4）上样：将样品加到平衡好的rProtein L Beads中，推荐流速1 mL/min，保证目的蛋白与树脂充分接触，提高目的蛋白的回收率，收集流出液，待检测。

【注】样品的粘度增加使得即使上样体积很少，也会导致层析柱很大的反压。上样量不要超过柱子的结合能力。大量的样品体积也可能造成很大的反压，使得进样器更难使用。

5）洗杂：用10-15倍柱体积的洗杂Buffer进行清洗，直到紫外吸收达到一个稳定的基线，去除非特异性吸附的杂蛋白，收集洗杂液。

6）洗脱：用洗脱Buffer 采用一步法或线性梯度洗脱。一步洗脱中，通常5倍柱体积洗脱液足够将目的蛋白洗脱下来。
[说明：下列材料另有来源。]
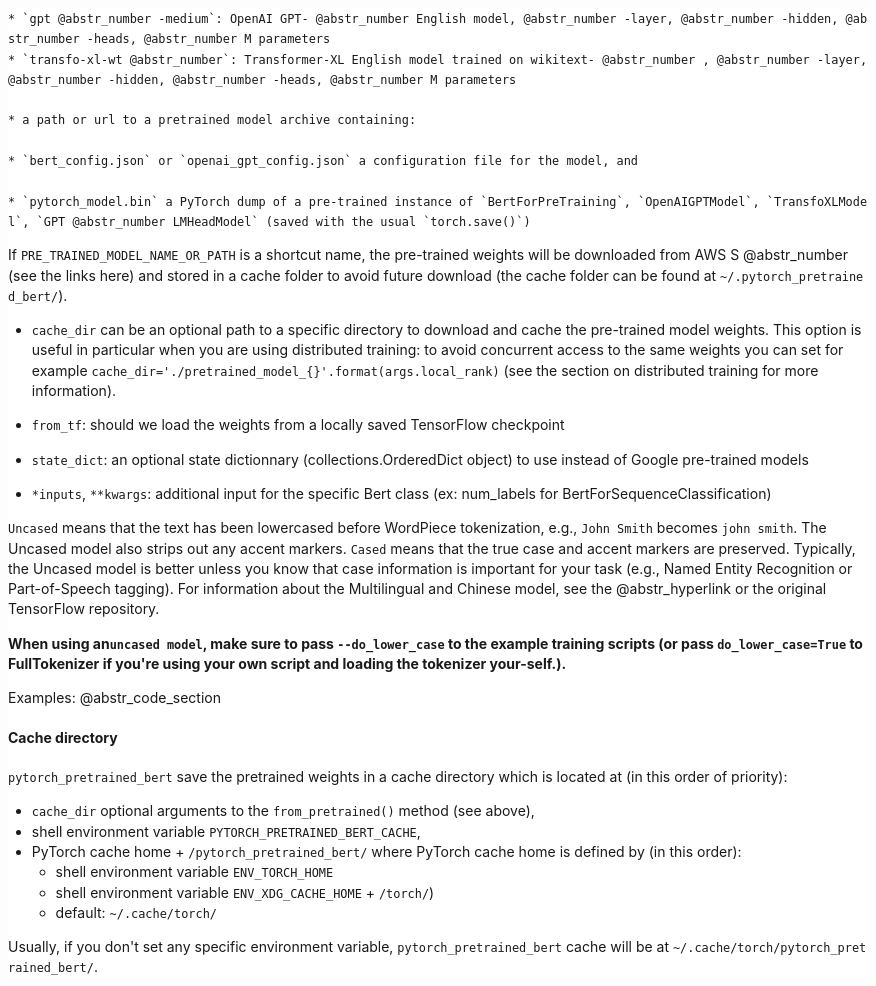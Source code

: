     * `gpt @abstr_number -medium`: OpenAI GPT- @abstr_number English model, @abstr_number -layer, @abstr_number -hidden, @abstr_number -heads, @abstr_number M parameters
    * `transfo-xl-wt @abstr_number`: Transformer-XL English model trained on wikitext- @abstr_number , @abstr_number -layer, @abstr_number -hidden, @abstr_number -heads, @abstr_number M parameters

    * a path or url to a pretrained model archive containing:

    * `bert_config.json` or `openai_gpt_config.json` a configuration file for the model, and

    * `pytorch_model.bin` a PyTorch dump of a pre-trained instance of `BertForPreTraining`, `OpenAIGPTModel`, `TransfoXLModel`, `GPT @abstr_number LMHeadModel` (saved with the usual `torch.save()`)

If `PRE_TRAINED_MODEL_NAME_OR_PATH` is a shortcut name, the pre-trained weights will be downloaded from AWS S @abstr_number (see the links here) and stored in a cache folder to avoid future download (the cache folder can be found at `~/.pytorch_pretrained_bert/`).

  * `cache_dir` can be an optional path to a specific directory to download and cache the pre-trained model weights. This option is useful in particular when you are using distributed training: to avoid concurrent access to the same weights you can set for example `cache_dir='./pretrained_model_{}'.format(args.local_rank)` (see the section on distributed training for more information).

  * `from_tf`: should we load the weights from a locally saved TensorFlow checkpoint
  * `state_dict`: an optional state dictionnary (collections.OrderedDict object) to use instead of Google pre-trained models
  * `*inputs`, `**kwargs`: additional input for the specific Bert class (ex: num_labels for BertForSequenceClassification)



`Uncased` means that the text has been lowercased before WordPiece tokenization, e.g., `John Smith` becomes `john smith`. The Uncased model also strips out any accent markers. `Cased` means that the true case and accent markers are preserved. Typically, the Uncased model is better unless you know that case information is important for your task (e.g., Named Entity Recognition or Part-of-Speech tagging). For information about the Multilingual and Chinese model, see the @abstr_hyperlink or the original TensorFlow repository.

**When using an`uncased model`, make sure to pass `--do_lower_case` to the example training scripts (or pass `do_lower_case=True` to FullTokenizer if you're using your own script and loading the tokenizer your-self.).**

Examples: @abstr_code_section 

#### Cache directory

`pytorch_pretrained_bert` save the pretrained weights in a cache directory which is located at (in this order of priority):

  * `cache_dir` optional arguments to the `from_pretrained()` method (see above),
  * shell environment variable `PYTORCH_PRETRAINED_BERT_CACHE`,
  * PyTorch cache home + `/pytorch_pretrained_bert/` where PyTorch cache home is defined by (in this order): 
    * shell environment variable `ENV_TORCH_HOME`
    * shell environment variable `ENV_XDG_CACHE_HOME` \+ `/torch/`)
    * default: `~/.cache/torch/`



Usually, if you don't set any specific environment variable, `pytorch_pretrained_bert` cache will be at `~/.cache/torch/pytorch_pretrained_bert/`.
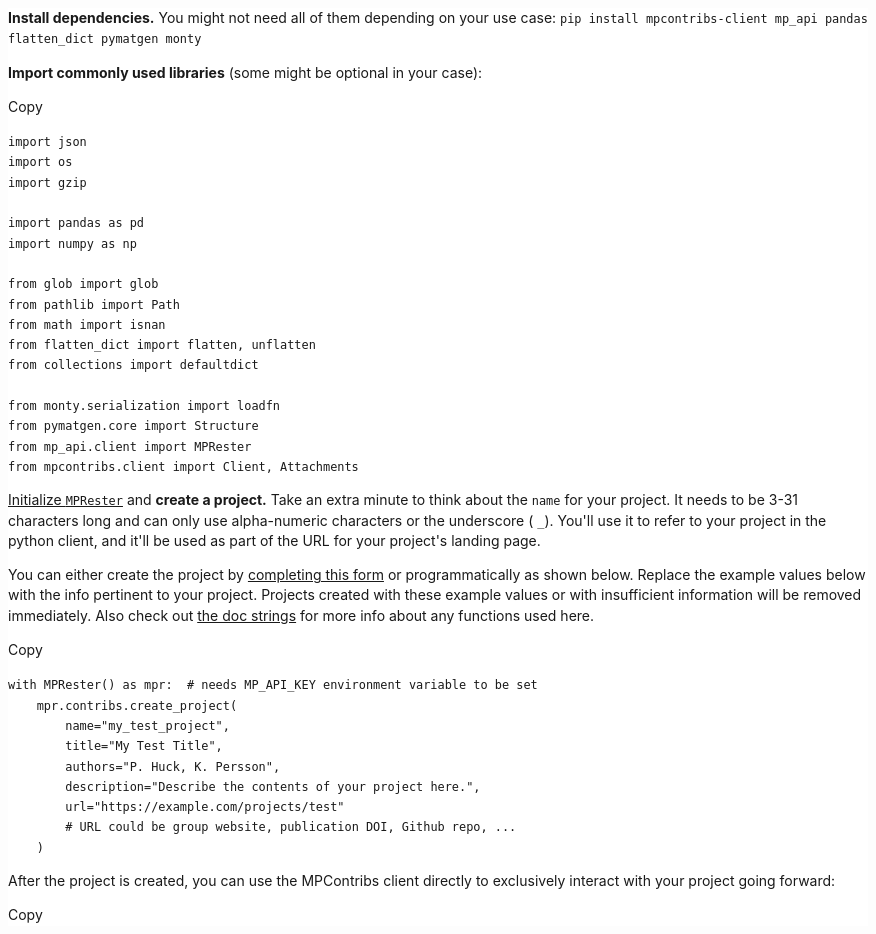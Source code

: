 **Install dependencies.** You might not need all of them depending on your use case:
`pip install mpcontribs-client mp_api pandas flatten_dict pymatgen monty`

**Import commonly used libraries** (some might be optional in your case):

Copy

```min-w-full inline-grid [grid-template-columns:auto_1fr] py-2 px-2 [counter-reset:line]
import json
import os
import gzip

import pandas as pd
import numpy as np

from glob import glob
from pathlib import Path
from math import isnan
from flatten_dict import flatten, unflatten
from collections import defaultdict

from monty.serialization import loadfn
from pymatgen.core import Structure
from mp_api.client import MPRester
from mpcontribs.client import Client, Attachments
```

[Initialize `MPRester`](/downloading-data/using-the-api/getting-started) and **create a project.** Take an extra minute to think about the `name` for your project. It needs to be 3-31 characters long and can only use alpha-numeric characters or the underscore ( `_`). You'll use it to refer to your project in the python client, and it'll be used as part of the URL for your project's landing page.

You can either create the project by [completing this form](https://contribs.materialsproject.org/contribute) or programmatically as shown below. Replace the example values below with the info pertinent to your project. Projects created with these example values or with insufficient information will be removed immediately. Also check out [the doc strings](https://jakevdp.github.io/PythonDataScienceHandbook/01.01-help-and-documentation.html) for more info about any functions used here.

Copy

```min-w-full inline-grid [grid-template-columns:auto_1fr] py-2 px-2 [counter-reset:line]
with MPRester() as mpr:  # needs MP_API_KEY environment variable to be set
    mpr.contribs.create_project(
        name="my_test_project",
        title="My Test Title",
        authors="P. Huck, K. Persson",
        description="Describe the contents of your project here.",
        url="https://example.com/projects/test"
        # URL could be group website, publication DOI, Github repo, ...
    )
```

After the project is created, you can use the MPContribs client directly to exclusively interact with your project going forward:

Copy
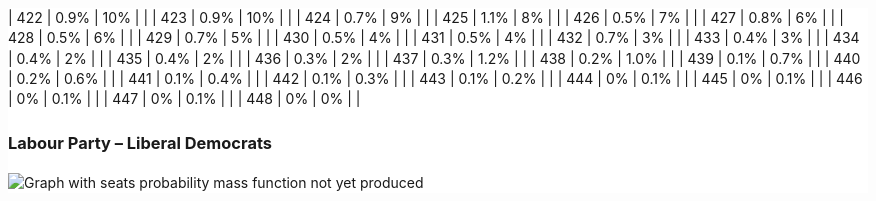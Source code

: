 | 422 | 0.9% | 10% |  |
| 423 | 0.9% | 10% |  |
| 424 | 0.7% | 9% |  |
| 425 | 1.1% | 8% |  |
| 426 | 0.5% | 7% |  |
| 427 | 0.8% | 6% |  |
| 428 | 0.5% | 6% |  |
| 429 | 0.7% | 5% |  |
| 430 | 0.5% | 4% |  |
| 431 | 0.5% | 4% |  |
| 432 | 0.7% | 3% |  |
| 433 | 0.4% | 3% |  |
| 434 | 0.4% | 2% |  |
| 435 | 0.4% | 2% |  |
| 436 | 0.3% | 2% |  |
| 437 | 0.3% | 1.2% |  |
| 438 | 0.2% | 1.0% |  |
| 439 | 0.1% | 0.7% |  |
| 440 | 0.2% | 0.6% |  |
| 441 | 0.1% | 0.4% |  |
| 442 | 0.1% | 0.3% |  |
| 443 | 0.1% | 0.2% |  |
| 444 | 0% | 0.1% |  |
| 445 | 0% | 0.1% |  |
| 446 | 0% | 0.1% |  |
| 447 | 0% | 0.1% |  |
| 448 | 0% | 0% |  |

### Labour Party – Liberal Democrats

![Graph with seats probability mass function not yet produced](2024-06-30-Savanta-coalitions-seats-pmf-lab–libdem.png "Seats Probability Mass Function")
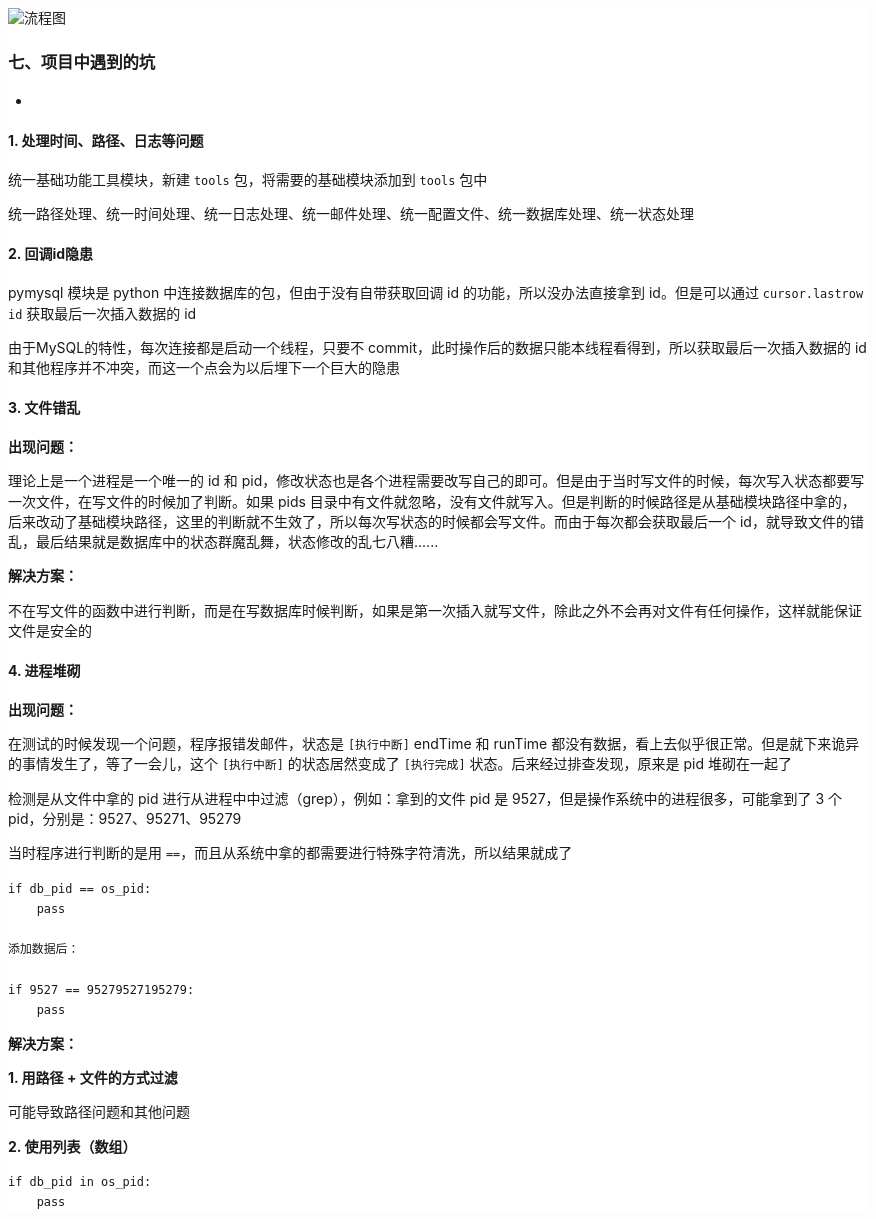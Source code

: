 ![流程图](源码及资料/编码实现.jpg)

### 七、项目中遇到的坑

-

#### 1. 处理时间、路径、日志等问题

统一基础功能工具模块，新建 `tools` 包，将需要的基础模块添加到 `tools` 包中

统一路径处理、统一时间处理、统一日志处理、统一邮件处理、统一配置文件、统一数据库处理、统一状态处理

#### 2. 回调id隐患

pymysql 模块是 python 中连接数据库的包，但由于没有自带获取回调 id 的功能，所以没办法直接拿到 id。但是可以通过 `cursor.lastrowid` 获取最后一次插入数据的 id

由于MySQL的特性，每次连接都是启动一个线程，只要不 commit，此时操作后的数据只能本线程看得到，所以获取最后一次插入数据的 id 和其他程序并不冲突，而这一个点会为以后埋下一个巨大的隐患

#### 3. 文件错乱

**出现问题：**

理论上是一个进程是一个唯一的 id 和 pid，修改状态也是各个进程需要改写自己的即可。但是由于当时写文件的时候，每次写入状态都要写一次文件，在写文件的时候加了判断。如果 pids 目录中有文件就忽略，没有文件就写入。但是判断的时候路径是从基础模块路径中拿的，后来改动了基础模块路径，这里的判断就不生效了，所以每次写状态的时候都会写文件。而由于每次都会获取最后一个 id，就导致文件的错乱，最后结果就是数据库中的状态群魔乱舞，状态修改的乱七八糟......

**解决方案：**

不在写文件的函数中进行判断，而是在写数据库时候判断，如果是第一次插入就写文件，除此之外不会再对文件有任何操作，这样就能保证文件是安全的

#### 4. 进程堆砌

**出现问题：**

在测试的时候发现一个问题，程序报错发邮件，状态是 `[执行中断]` endTime 和 runTime 都没有数据，看上去似乎很正常。但是就下来诡异的事情发生了，等了一会儿，这个 `[执行中断]` 的状态居然变成了 `[执行完成]` 状态。后来经过排查发现，原来是 pid 堆砌在一起了

检测是从文件中拿的 pid 进行从进程中中过滤（grep），例如：拿到的文件 pid 是 9527，但是操作系统中的进程很多，可能拿到了 3 个 pid，分别是：9527、95271、95279

当时程序进行判断的是用 `==`，而且从系统中拿的都需要进行特殊字符清洗，所以结果就成了 

	if db_pid == os_pid:
		pass
		
	添加数据后：
	
	if 9527 == 95279527195279:
		pass	

**解决方案：**

**1. 用路径 + 文件的方式过滤**

可能导致路径问题和其他问题

**2. 使用列表（数组）**

	if db_pid in os_pid:
		pass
也可以用一个小的梯度，例如5-10倍柱体积或更多，来分离不同结合强度的蛋白质。

7）清洗及保存：依次使用3倍柱体积的结合Buffer和5倍柱体积的去离子水平衡填料，最后再用5倍柱体积的20%的乙醇平衡，然后保存在等体积的20%的乙醇中，置于4℃保存，防止填料被细菌污染。

2 SDS-PAGE检测

将纯化过程中得到的样品（包括原始样品、流出组分、洗杂及洗脱组分等）利用SDS-PAGE进行检测，判定其纯化效果。

3 树脂清洗

随着一些变性物质的沉淀和蛋白的聚集，往往造成流速和结合载量下降，影响柱子的性能，这时需对柱子进行清洗：

1）去除沉淀或变性物质

① 用2倍柱体积的6 M 盐酸胍溶液进行清洗；

② 用5倍柱体积的PBS，pH 7.4 清洗。

2）去除由于疏水性吸附造成的非特异吸附物质

① 用3-4倍柱体积的70%乙醇或2倍柱体积的1% Triton™ X-100清洗；

② 用5倍柱体积的PBS, pH 7.4 清洗。

 

注意事项

 

1）请勿冷冻保存本产品。

2）所有操作过程中，样本需要在4℃或冰上操作。

3）为了您的安全和健康，请穿实验服并戴一次性手套操作。

4）本产品仅作科研用途！

 

附录1 常见问题与解答

问题	可能原因	推荐解决方法
柱子反压过高	填料被堵塞	清洗填料
		裂解液中含有微笑的固体颗粒，建议上柱前使用0.22 µm/0.45 µm滤膜过滤。
样品纯化过程中曲线不稳	样品或 buffer 中有气泡	赶出气泡
		样品和buffer进行脱气
洗脱组分中没有目的蛋白	样品中抗体浓度太低	使用其抗原做配体的介质
	抗体被降解	适当的提高洗脱pH
回收率逐渐减低	上样量太多	减少上样量
	柱子太脏，载量降低	清洗树脂

 

HB210824